Tuljemma, another woman farmer and DDS member, explained how the system works. “Loans given to poor Dalit women farmers by DDS are repaid in kind, by say, a specified quantity of jowar. This jowar is then made available to the poor in each village, at subsidized rates. Not only does this offer econmic relief to the villagers, it also helps localize the food economy to some extent. This example has been used to advocate fundamental changes in the official PDS system across India, including its decentralization (in terms of democratic control) and localization (in terms of diverse foods relevant to local ecologies and cultures). A number of states are now considering such an approach.

The society also runs a local agricultural science center (Krishi Vigyan Kendra) with help from government-appointed scientists, one of the few in India where the curriculum is set by farmers. And to help make the local organic food — especially millet-based products and dishes — more popular, DDS has set up a café and a Sangham Organics shop in Zaheerabad, a town close to Vinodamma’s village.

An all-round revolution

woman farmer displaying her organic producePhoto by Ashish KothariDDS member and farmer Kandakamkadi Mogalamma displays her produce at a local event.

The importance of the model being pioneered by the Dalit women of DDS is manifold. Not only does it help small-scale, marginal farmers achieve food sovereignty and security, it’s also a model most suited to India’s rainfed and dryland landscapes. There are also significant benefits for climate mitigation and adaptation. About 6 percent of India’s emissions come from the production and use of synthetic nitrogen-based fertilizers, which can be completely eliminated with organic biodiverse farming. Besides, a diversity of crops and techniques is more resilient to the vagaries of climate than are monocultural approaches.

The DDS initiative has, in fact, gone way beyond addressing food and agriculture issues. It has facilitated the transformation of the women into filmmakers, community radio managers, teachers, and much more. It helped start India’s first rural community radio station, Sangham Radio, in 2008, as well as a “Community Media Trust” that is run by the women farmers who double up as filmmakers.

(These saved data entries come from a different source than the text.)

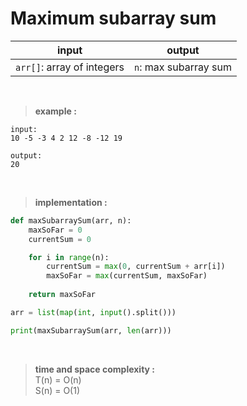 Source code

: # Maximum subarray sum

| input | output |
| --- | --- |
| `arr[]`: array of integers | `n`: max subarray sum |

<br>

> **example :**

```
input:
10 -5 -3 4 2 12 -8 -12 19

output:
20
```

<br>

> **implementation :**

```python 
def maxSubarraySum(arr, n):
    maxSoFar = 0
    currentSum = 0

    for i in range(n):
        currentSum = max(0, currentSum + arr[i])
        maxSoFar = max(currentSum, maxSoFar)
    
    return maxSoFar

arr = list(map(int, input().split()))

print(maxSubarraySum(arr, len(arr)))
```

<br>

> **time and space complexity :**
<br> T(n) = O(n)
<br> S(n) = O(1) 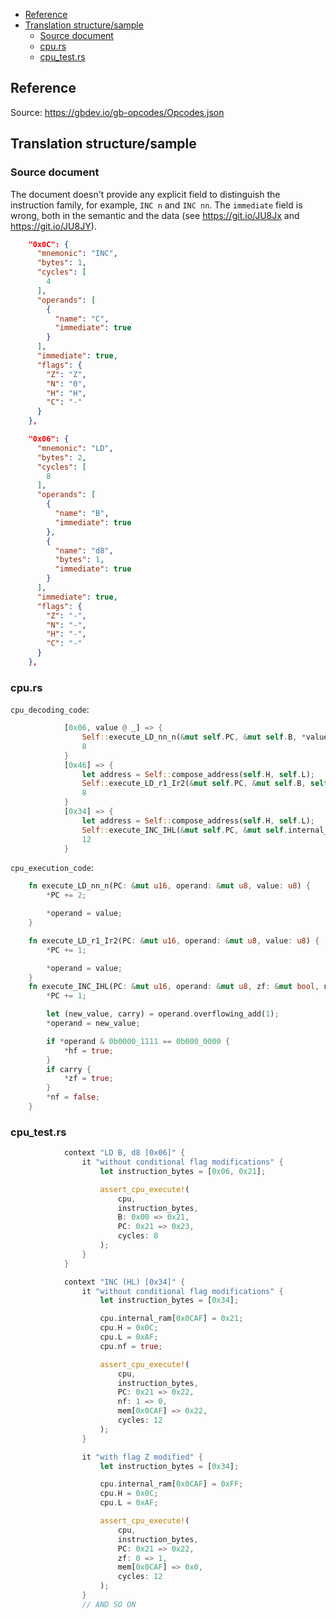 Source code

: - [Reference](#reference)
- [Translation structure/sample](#translation-structuresample)
  - [Source document](#source-document)
  - [cpu.rs](#cpurs)
  - [cpu_test.rs](#cpu_testrs)

## Reference

Source: https://gbdev.io/gb-opcodes/Opcodes.json

## Translation structure/sample

### Source document

The document doesn't provide any explicit field to distinguish the instruction family, for example, `INC n` and `INC nn`.
The `immediate` field is wrong, both in the semantic and the data (see https://git.io/JU8Jx and https://git.io/JU8JY).

```json
    "0x0C": {
      "mnemonic": "INC",
      "bytes": 1,
      "cycles": [
        4
      ],
      "operands": [
        {
          "name": "C",
          "immediate": true
        }
      ],
      "immediate": true,
      "flags": {
        "Z": "Z",
        "N": "0",
        "H": "H",
        "C": "-"
      }
    },

    "0x06": {
      "mnemonic": "LD",
      "bytes": 2,
      "cycles": [
        8
      ],
      "operands": [
        {
          "name": "B",
          "immediate": true
        },
        {
          "name": "d8",
          "bytes": 1,
          "immediate": true
        }
      ],
      "immediate": true,
      "flags": {
        "Z": "-",
        "N": "-",
        "H": "-",
        "C": "-"
      }
    },
```

### cpu.rs

`cpu_decoding_code`:

```rust
            [0x06, value @ _] => {
                Self::execute_LD_nn_n(&mut self.PC, &mut self.B, *value);
                8
            }
            [0x46] => {
                let address = Self::compose_address(self.H, self.L);
                Self::execute_LD_r1_Ir2(&mut self.PC, &mut self.B, self.internal_ram[address]);
                8
            }
            [0x34] => {
                let address = Self::compose_address(self.H, self.L);
                Self::execute_INC_IHL(&mut self.PC, &mut self.internal_ram[address], &mut self.zf, &mut self.nf, &mut self.hf);
                12
            }
```

`cpu_execution_code`:

```rust
    fn execute_LD_nn_n(PC: &mut u16, operand: &mut u8, value: u8) {
        *PC += 2;

        *operand = value;
    }

    fn execute_LD_r1_Ir2(PC: &mut u16, operand: &mut u8, value: u8) {
        *PC += 1;

        *operand = value;
    }
    fn execute_INC_IHL(PC: &mut u16, operand: &mut u8, zf: &mut bool, nf: &mut bool, hf: &mut bool) {
        *PC += 1;

        let (new_value, carry) = operand.overflowing_add(1);
        *operand = new_value;

        if *operand & 0b0000_1111 == 0b000_0000 {
            *hf = true;
        }
        if carry {
            *zf = true;
        }
        *nf = false;
    }
```

### cpu_test.rs

```rust
            context "LD B, d8 [0x06]" {
                it "without conditional flag modifications" {
                    let instruction_bytes = [0x06, 0x21];

                    assert_cpu_execute!(
                        cpu,
                        instruction_bytes,
                        B: 0x00 => 0x21,
                        PC: 0x21 => 0x23,
                        cycles: 8
                    );
                }
            }

            context "INC (HL) [0x34]" {
                it "without conditional flag modifications" {
                    let instruction_bytes = [0x34];

                    cpu.internal_ram[0x0CAF] = 0x21;
                    cpu.H = 0x0C;
                    cpu.L = 0xAF;
                    cpu.nf = true;

                    assert_cpu_execute!(
                        cpu,
                        instruction_bytes,
                        PC: 0x21 => 0x22,
                        nf: 1 => 0,
                        mem[0x0CAF] => 0x22,
                        cycles: 12
                    );
                }

                it "with flag Z modified" {
                    let instruction_bytes = [0x34];

                    cpu.internal_ram[0x0CAF] = 0xFF;
                    cpu.H = 0x0C;
                    cpu.L = 0xAF;

                    assert_cpu_execute!(
                        cpu,
                        instruction_bytes,
                        PC: 0x21 => 0x22,
                        zf: 0 => 1,
                        mem[0x0CAF] => 0x0,
                        cycles: 12
                    );
                }
                // AND SO ON
```
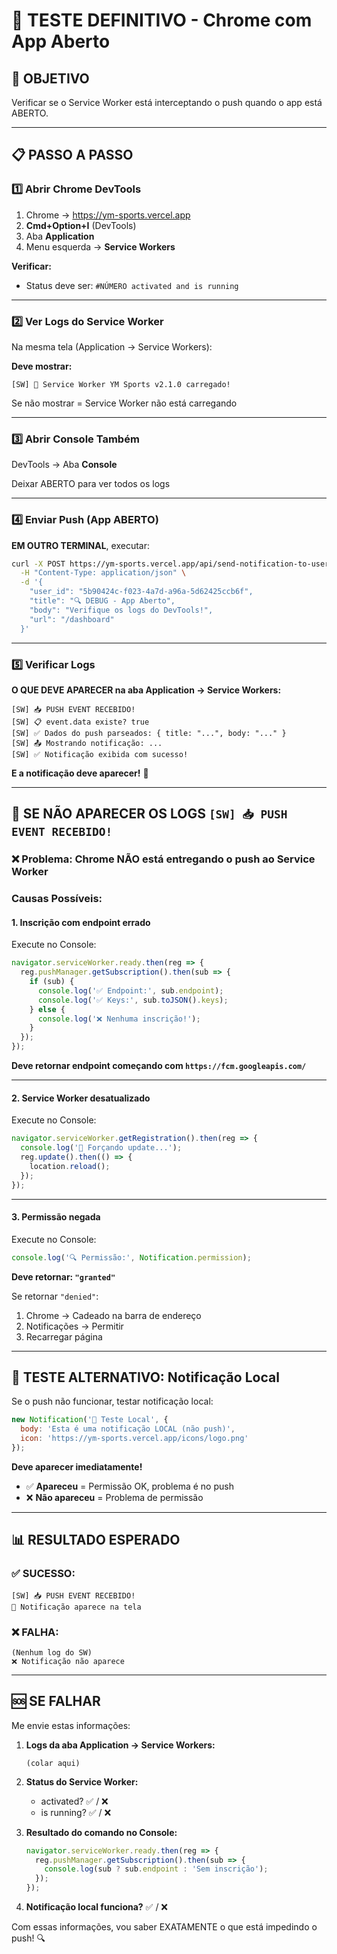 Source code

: # 🧪 TESTE DEFINITIVO - Chrome com App Aberto

## 🎯 OBJETIVO
Verificar se o Service Worker está interceptando o push quando o app está ABERTO.

---

## 📋 PASSO A PASSO

### 1️⃣ Abrir Chrome DevTools

1. Chrome → https://ym-sports.vercel.app
2. **Cmd+Option+I** (DevTools)
3. Aba **Application**
4. Menu esquerda → **Service Workers**

**Verificar:**
- Status deve ser: `#NÚMERO activated and is running`

---

### 2️⃣ Ver Logs do Service Worker

Na mesma tela (Application → Service Workers):

**Deve mostrar:**
```
[SW] 🚀 Service Worker YM Sports v2.1.0 carregado!
```

Se não mostrar = Service Worker não está carregando

---

### 3️⃣ Abrir Console Também

DevTools → Aba **Console**

Deixar ABERTO para ver todos os logs

---

### 4️⃣ Enviar Push (App ABERTO)

**EM OUTRO TERMINAL**, executar:

```bash
curl -X POST https://ym-sports.vercel.app/api/send-notification-to-user \
  -H "Content-Type: application/json" \
  -d '{
    "user_id": "5b90424c-f023-4a7d-a96a-5d62425ccb6f",
    "title": "🔍 DEBUG - App Aberto",
    "body": "Verifique os logs do DevTools!",
    "url": "/dashboard"
  }'
```

---

### 5️⃣ Verificar Logs

**O QUE DEVE APARECER na aba Application → Service Workers:**

```
[SW] 📥 PUSH EVENT RECEBIDO!
[SW] 📋 event.data existe? true
[SW] ✅ Dados do push parseados: { title: "...", body: "..." }
[SW] 📤 Mostrando notificação: ...
[SW] ✅ Notificação exibida com sucesso!
```

**E a notificação deve aparecer!** 🔔

---

## 🐛 SE NÃO APARECER OS LOGS `[SW] 📥 PUSH EVENT RECEBIDO!`

### ❌ Problema: Chrome NÃO está entregando o push ao Service Worker

### Causas Possíveis:

#### 1. **Inscrição com endpoint errado**
Execute no Console:

```javascript
navigator.serviceWorker.ready.then(reg => {
  reg.pushManager.getSubscription().then(sub => {
    if (sub) {
      console.log('✅ Endpoint:', sub.endpoint);
      console.log('✅ Keys:', sub.toJSON().keys);
    } else {
      console.log('❌ Nenhuma inscrição!');
    }
  });
});
```

**Deve retornar endpoint começando com `https://fcm.googleapis.com/`**

---

#### 2. **Service Worker desatualizado**
Execute no Console:

```javascript
navigator.serviceWorker.getRegistration().then(reg => {
  console.log('🔄 Forçando update...');
  reg.update().then(() => {
    location.reload();
  });
});
```

---

#### 3. **Permissão negada**
Execute no Console:

```javascript
console.log('🔍 Permissão:', Notification.permission);
```

**Deve retornar: `"granted"`**

Se retornar `"denied"`:
1. Chrome → Cadeado na barra de endereço
2. Notificações → Permitir
3. Recarregar página

---

## 🧪 TESTE ALTERNATIVO: Notificação Local

Se o push não funcionar, testar notificação local:

```javascript
new Notification('🧪 Teste Local', {
  body: 'Esta é uma notificação LOCAL (não push)',
  icon: 'https://ym-sports.vercel.app/icons/logo.png'
});
```

**Deve aparecer imediatamente!**

- ✅ **Apareceu** = Permissão OK, problema é no push
- ❌ **Não apareceu** = Problema de permissão

---

## 📊 RESULTADO ESPERADO

### ✅ SUCESSO:
```
[SW] 📥 PUSH EVENT RECEBIDO!
🔔 Notificação aparece na tela
```

### ❌ FALHA:
```
(Nenhum log do SW)
❌ Notificação não aparece
```

---

## 🆘 SE FALHAR

Me envie estas informações:

1. **Logs da aba Application → Service Workers:**
   ```
   (colar aqui)
   ```

2. **Status do Service Worker:**
   - activated? ✅ / ❌
   - is running? ✅ / ❌

3. **Resultado do comando no Console:**
   ```javascript
   navigator.serviceWorker.ready.then(reg => {
     reg.pushManager.getSubscription().then(sub => {
       console.log(sub ? sub.endpoint : 'Sem inscrição');
     });
   });
   ```

4. **Notificação local funciona?** ✅ / ❌

Com essas informações, vou saber EXATAMENTE o que está impedindo o push! 🔍


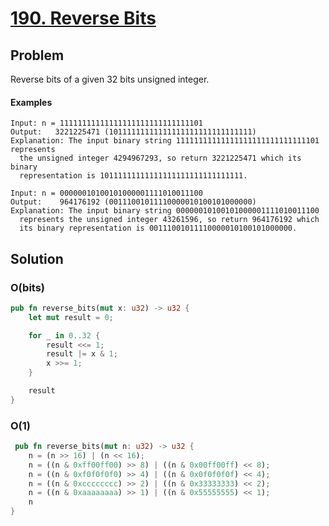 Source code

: # [190. Reverse Bits](https://leetcode.com/problems/reverse-bits/)

## Problem

Reverse bits of a given 32 bits unsigned integer.

#### Examples

```text
Input: n = 11111111111111111111111111111101
Output:   3221225471 (10111111111111111111111111111111)
Explanation: The input binary string 11111111111111111111111111111101 represents 
  the unsigned integer 4294967293, so return 3221225471 which its binary 
  representation is 10111111111111111111111111111111.
```

```text
Input: n = 00000010100101000001111010011100
Output:    964176192 (00111001011110000010100101000000)
Explanation: The input binary string 00000010100101000001111010011100 
  represents the unsigned integer 43261596, so return 964176192 which 
  its binary representation is 00111001011110000010100101000000.
```

## Solution

### O(bits)

```rust
pub fn reverse_bits(mut x: u32) -> u32 {
    let mut result = 0;

    for _ in 0..32 {
        result <<= 1;
        result |= x & 1;
        x >>= 1;
    }

    result
}
```

### O(1)

```rust
 pub fn reverse_bits(mut n: u32) -> u32 {
    n = (n >> 16) | (n << 16);
    n = ((n & 0xff00ff00) >> 8) | ((n & 0x00ff00ff) << 8);
    n = ((n & 0xf0f0f0f0) >> 4) | ((n & 0x0f0f0f0f) << 4);
    n = ((n & 0xcccccccc) >> 2) | ((n & 0x33333333) << 2);
    n = ((n & 0xaaaaaaaa) >> 1) | ((n & 0x55555555) << 1);
    n
}
``` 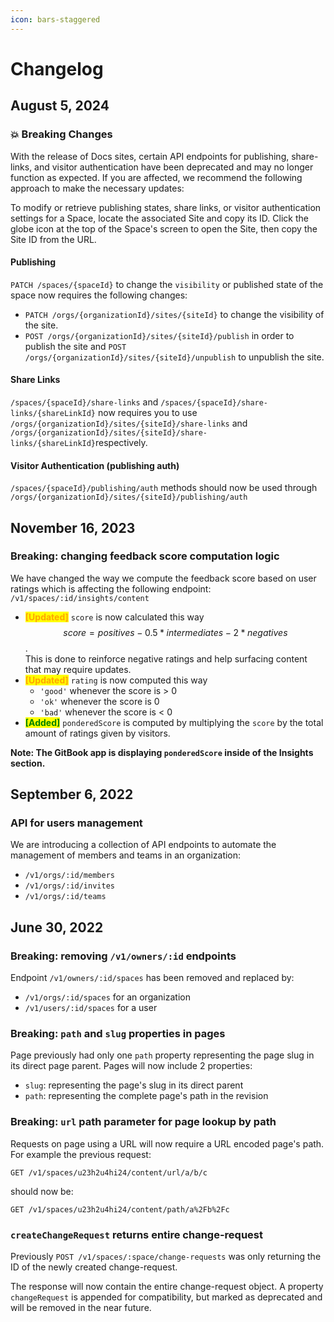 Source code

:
 ```yaml
---
icon: bars-staggered
---
```


# Changelog

## August 5, 2024

### :boom: Breaking Changes&#x20;

With the release of Docs sites, certain API endpoints for publishing, share-links, and visitor authentication have been deprecated and may no longer function as expected. If you are affected, we recommend the following approach to make the necessary updates:

To modify  or retrieve publishing states, share links, or visitor authentication settings for a Space, locate the associated Site and copy its ID. Click the globe icon at the top of the Space's screen to open the Site, then copy the Site ID from the URL.

#### Publishing

`PATCH /spaces/{spaceId}` to change the `visibility` or published state of the space now requires the following changes:

* `PATCH /orgs/{organizationId}/sites/{siteId}` to change the visibility of the site.
* `POST /orgs/{organizationId}/sites/{siteId}/publish`  in order to publish the site and `POST /orgs/{organizationId}/sites/{siteId}/unpublish` to unpublish the site.

#### Share Links

`/spaces/{spaceId}/share-links` and `/spaces/{spaceId}/share-links/{shareLinkId}` now requires you to use `/orgs/{organizationId}/sites/{siteId}/share-links` and `/orgs/{organizationId}/sites/{siteId}/share-links/{shareLinkId}`respectively.

#### Visitor Authentication (publishing auth)

`/spaces/{spaceId}/publishing/auth` methods should now be used through `/orgs/{organizationId}/sites/{siteId}/publishing/auth`

## November 16, 2023

### Breaking: changing feedback score computation logic

We have changed the way we compute the feedback score based on user ratings which is affecting the following endpoint: `/v1/spaces/:id/insights/content`

* <mark style="color:orange;">**\[Updated]**</mark> `score` is now calculated this way$$score = positives - 0.5 * intermediates - 2*negatives$$.\
  This is done to reinforce negative ratings and help surfacing content that may require updates.
* <mark style="color:orange;">**\[Updated]**</mark> `rating` is now computed this way
  * `'good'` whenever the score is > 0
  * `'ok'` whenever the score is 0
  * `'bad'` whenever the score is < 0
* <mark style="color:green;">**\[Added]**</mark> `ponderedScore` is computed by multiplying the `score` by the total amount of ratings given by visitors.

**Note: The GitBook app is displaying `ponderedScore` inside of the Insights section.**

## September 6, 2022

### API for users management

We are introducing a collection of API endpoints to automate the management of members and teams in an organization:

* `/v1/orgs/:id/members`
* `/v1/orgs/:id/invites`
* `/v1/orgs/:id/teams`

## June 30, 2022

### Breaking: removing `/v1/owners/:id` endpoints

Endpoint `/v1/owners/:id/spaces` has been removed and replaced by:

* `/v1/orgs/:id/spaces` for an organization
* `/v1/users/:id/spaces` for a user

### Breaking: `path` and `slug` properties in pages

Page previously had only one `path` property representing the page slug in its direct page parent. Pages will now include 2 properties:

* `slug`: representing the page's slug in its direct parent
* `path`: representing the complete page's path in the revision

### Breaking: `url` path parameter for page lookup by path

Requests on page using a URL will now require a URL encoded page's path. For example the previous request:

```
GET /v1/spaces/u23h2u4hi24/content/url/a/b/c
```

should now be:

```
GET /v1/spaces/u23h2u4hi24/content/path/a%2Fb%2Fc
```

### `createChangeRequest` returns entire change-request

Previously `POST /v1/spaces/:space/change-requests` was only returning the ID of the newly created change-request.

The response will now contain the entire change-request object. A property `changeRequest` is appended for compatibility, but marked as deprecated and will be removed in the near future.
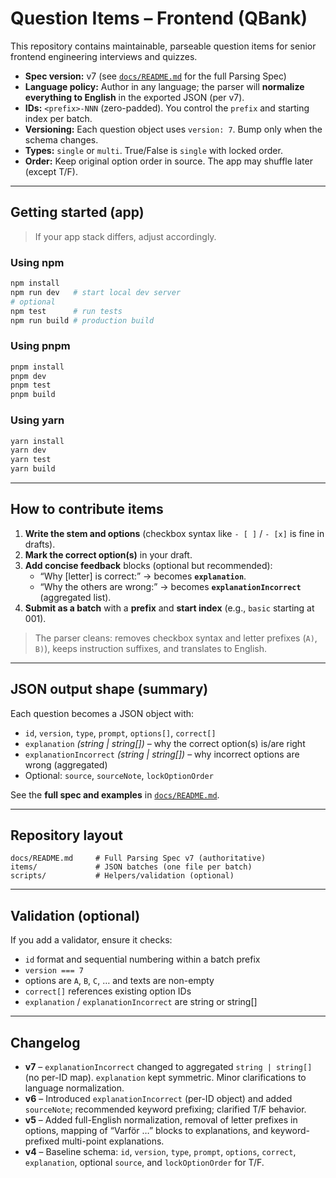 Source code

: # Question Items – Frontend (QBank)

This repository contains maintainable, parseable question items for senior frontend engineering interviews and quizzes.

- **Spec version:** v7 (see [`docs/README.md`](docs/README.md) for the full Parsing Spec)
- **Language policy:** Author in any language; the parser will **normalize everything to English** in the exported JSON (per v7).
- **IDs:** `<prefix>-NNN` (zero-padded). You control the `prefix` and starting index per batch.
- **Versioning:** Each question object uses `version: 7`. Bump only when the schema changes.
- **Types:** `single` or `multi`. True/False is `single` with locked order.
- **Order:** Keep original option order in source. The app may shuffle later (except T/F).

---

## Getting started (app)

> If your app stack differs, adjust accordingly.

### Using npm
```bash
npm install
npm run dev   # start local dev server
# optional
npm test      # run tests
npm run build # production build
```

### Using pnpm
```bash
pnpm install
pnpm dev
pnpm test
pnpm build
```

### Using yarn
```bash
yarn install
yarn dev
yarn test
yarn build
```

---

## How to contribute items

1) **Write the stem and options** (checkbox syntax like `- [ ]` / `- [x]` is fine in drafts).
2) **Mark the correct option(s)** in your draft.
3) **Add concise feedback** blocks (optional but recommended):  
   - “Why [letter] is correct:” → becomes **`explanation`**.  
   - “Why the others are wrong:” → becomes **`explanationIncorrect`** (aggregated list).  
4) **Submit as a batch** with a **prefix** and **start index** (e.g., `basic` starting at 001).

> The parser cleans: removes checkbox syntax and letter prefixes (`A)`, `B)`), keeps instruction suffixes, and translates to English.

---

## JSON output shape (summary)

Each question becomes a JSON object with:

- `id`, `version`, `type`, `prompt`, `options[]`, `correct[]`
- `explanation` *(string | string[])* – why the correct option(s) is/are right
- `explanationIncorrect` *(string | string[])* – why incorrect options are wrong (aggregated)
- Optional: `source`, `sourceNote`, `lockOptionOrder`

See the **full spec and examples** in [`docs/README.md`](docs/README.md).

---

## Repository layout

```
docs/README.md     # Full Parsing Spec v7 (authoritative)
items/             # JSON batches (one file per batch)
scripts/           # Helpers/validation (optional)
```

---

## Validation (optional)

If you add a validator, ensure it checks:
- `id` format and sequential numbering within a batch prefix
- `version === 7`
- options are `A`, `B`, `C`, … and texts are non-empty
- `correct[]` references existing option IDs
- `explanation` / `explanationIncorrect` are string or string[]

---

## Changelog

- **v7** – `explanationIncorrect` changed to aggregated `string | string[]` (no per-ID map). `explanation` kept symmetric. Minor clarifications to language normalization.
- **v6** – Introduced `explanationIncorrect` (per-ID object) and added `sourceNote`; recommended keyword prefixing; clarified T/F behavior.
- **v5** – Added full-English normalization, removal of letter prefixes in options, mapping of “Varför …” blocks to explanations, and keyword-prefixed multi-point explanations.
- **v4** – Baseline schema: `id`, `version`, `type`, `prompt`, `options`, `correct`, `explanation`, optional `source`, and `lockOptionOrder` for T/F.
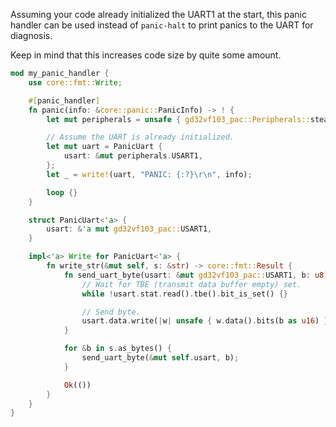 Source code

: Assuming your code already initialized the UART1 at the start, this panic
handler can be used instead of `panic-halt` to print panics to the UART for
diagnosis.

Keep in mind that this increases code size by quite some amount.

```rust
mod my_panic_handler {
    use core::fmt::Write;

    #[panic_handler]
    fn panic(info: &core::panic::PanicInfo) -> ! {
        let mut peripherals = unsafe { gd32vf103_pac::Peripherals::steal() };

        // Assume the UART is already initialized.
        let mut uart = PanicUart {
            usart: &mut peripherals.USART1,
        };
        let _ = write!(uart, "PANIC: {:?}\r\n", info);

        loop {}
    }

    struct PanicUart<'a> {
        usart: &'a mut gd32vf103_pac::USART1,
    }

    impl<'a> Write for PanicUart<'a> {
        fn write_str(&mut self, s: &str) -> core::fmt::Result {
            fn send_uart_byte(usart: &mut gd32vf103_pac::USART1, b: u8) {
                // Wait for TBE (transmit data buffer empty) set.
                while !usart.stat.read().tbe().bit_is_set() {}

                // Send byte.
                usart.data.write(|w| unsafe { w.data().bits(b as u16) });
            }

            for &b in s.as_bytes() {
                send_uart_byte(&mut self.usart, b);
            }

            Ok(())
        }
    }
}
```
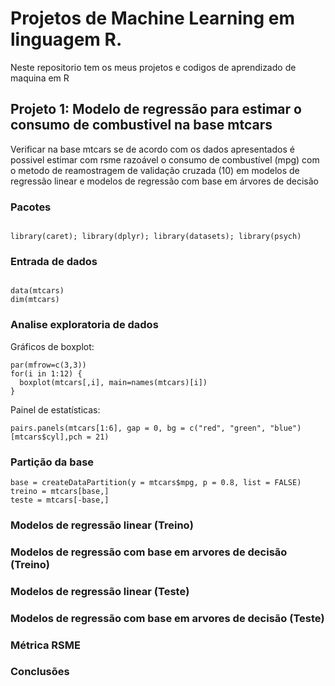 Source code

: # Projetos de Machine Learning em linguagem R.

Neste repositorio tem os meus projetos e codigos de aprendizado de maquina em R

## Projeto 1: Modelo de regressão para estimar o consumo de combustivel na base mtcars

Verificar na base mtcars se de acordo com os dados apresentados é possivel estimar com rsme razoável o consumo de combustível (mpg) com o metodo de reamostragem de validação cruzada (10) em modelos de regressão linear e modelos de regressão com base em árvores de decisão

### Pacotes
```{r, cache=FALSE, message=FALSE, warning=FALSE}

library(caret); library(dplyr); library(datasets); library(psych)

```
### Entrada de dados
```{r, cache=FALSE, message=FALSE, warning=FALSE}

data(mtcars)
dim(mtcars)

```
### Analise exploratoria de dados

Gráficos de boxplot:
```{r, cache=FALSE, message=FALSE, warning=FALSE}
par(mfrow=c(3,3))
for(i in 1:12) {
  boxplot(mtcars[,i], main=names(mtcars)[i])
}
```
Painel de estatísticas:
```{r, cache=FALSE, message=FALSE, warning=FALSE}
pairs.panels(mtcars[1:6], gap = 0, bg = c("red", "green", "blue")[mtcars$cyl],pch = 21)
```
### Partição da base
```{r, cache=FALSE, message=FALSE, warning=FALSE}
base = createDataPartition(y = mtcars$mpg, p = 0.8, list = FALSE)
treino = mtcars[base,]
teste = mtcars[-base,]
```

### Modelos de regressão linear (Treino)

### Modelos de regressão com base em arvores de decisão (Treino)

### Modelos de regressão linear (Teste)

### Modelos de regressão com base em arvores de decisão (Teste)

### Métrica RSME

### Conclusões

All this has dramatically altered the triple marginalized status of Dalit women — as persons of lower caste, as women, and as small farmers — in this region. The respect they have gained within their own communities, and in national and global circles, is palpable. Several DDS members have been able to travel to other parts of India and abroad to showcase their work. Filmmaker and farmer Chinna Narsamma, for instance, has traveled to about 20 countries, showing her films, exchanging experiences with similar grassroots movements across the world. Or 13-year old Masanagari Mayuri, who made a film documenting the wisdom and knowledge of her elders that showed how her family’s farms are like school to her. Such exposure has help give several women the confidence to speak about, not only their crops, soil, and cuisine, but also about the national and global politics of food and agriculture.

Of course, there’s a lot more that needs to be done. One of the things DDS workers lament is the increasing privatization and English-orientation of the local education system that alienates youth from their cultures and ecologies. A holistic revival of India’s rural areas that covers the entire range of people’s needs and aspirations is beyond the scope of any single organization. DDS’s forays beyond agriculture, into media and communications, education, and health are providing partial solutions, but only partial. Despite this, stories of that of Vinodamma and other society members prove that building a healthy and successful livelihood based on ecologically sustainable and culturally rooted processes is possible within a generation.

A version of this article appeared in the October 2015 issue of India Together.